INSTRUCTIONS TO FOLLOW – Write the entries below again, precisely as they appear.

TASK DATA –
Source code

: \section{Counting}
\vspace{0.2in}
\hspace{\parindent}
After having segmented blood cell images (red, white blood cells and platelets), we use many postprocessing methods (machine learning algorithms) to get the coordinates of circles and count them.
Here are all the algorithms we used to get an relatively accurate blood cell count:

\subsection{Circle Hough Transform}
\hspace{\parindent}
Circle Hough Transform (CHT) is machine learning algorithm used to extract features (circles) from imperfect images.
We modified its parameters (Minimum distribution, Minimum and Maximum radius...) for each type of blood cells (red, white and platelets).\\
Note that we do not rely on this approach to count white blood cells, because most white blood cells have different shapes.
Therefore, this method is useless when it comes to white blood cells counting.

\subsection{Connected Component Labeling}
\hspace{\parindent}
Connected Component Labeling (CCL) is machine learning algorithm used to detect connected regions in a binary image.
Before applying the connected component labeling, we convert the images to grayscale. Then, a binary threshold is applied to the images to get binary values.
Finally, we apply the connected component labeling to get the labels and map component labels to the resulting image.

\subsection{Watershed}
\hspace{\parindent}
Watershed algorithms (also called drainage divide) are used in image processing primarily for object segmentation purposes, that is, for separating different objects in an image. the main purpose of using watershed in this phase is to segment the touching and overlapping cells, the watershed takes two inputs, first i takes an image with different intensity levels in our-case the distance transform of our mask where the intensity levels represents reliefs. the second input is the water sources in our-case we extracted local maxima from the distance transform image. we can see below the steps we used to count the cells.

SOLVED PROBLEM –
Source code

: \section{Counting}
\vspace{0.2in}
\hspace{\parindent}
After having segmented blood cell images (red, white blood cells and platelets), we use many postprocessing methods (machine learning algorithms) to get the coordinates of circles and count them.
Here are all the algorithms we used to get an relatively accurate blood cell count:

\subsection{Circle Hough Transform}
\hspace{\parindent}
Circle Hough Transform (CHT) is machine learning algorithm used to extract features (circles) from imperfect images.
We modified its parameters (Minimum distribution, Minimum and Maximum radius...) for each type of blood cells (red, white and platelets).\\
Note that we do not rely on this approach to count white blood cells, because most white blood cells have different shapes.
Therefore, this method is useless when it comes to white blood cells counting.

\subsection{Connected Component Labeling}
\hspace{\parindent}
Connected Component Labeling (CCL) is machine learning algorithm used to detect connected regions in a binary image.
Before applying the connected component labeling, we convert the images to grayscale. Then, a binary threshold is applied to the images to get binary values.
Finally, we apply the connected component labeling to get the labels and map component labels to the resulting image.

\subsection{Watershed}
\hspace{\parindent}
Watershed algorithms (also called drainage divide) are used in image processing primarily for object segmentation purposes, that is, for separating different objects in an image. the main purpose of using watershed in this phase is to segment the touching and overlapping cells, the watershed takes two inputs, first i takes an image with different intensity levels in our-case the distance transform of our mask where the intensity levels represents reliefs. the second input is the water sources in our-case we extracted local maxima from the distance transform image. we can see below the steps we used to count the cells.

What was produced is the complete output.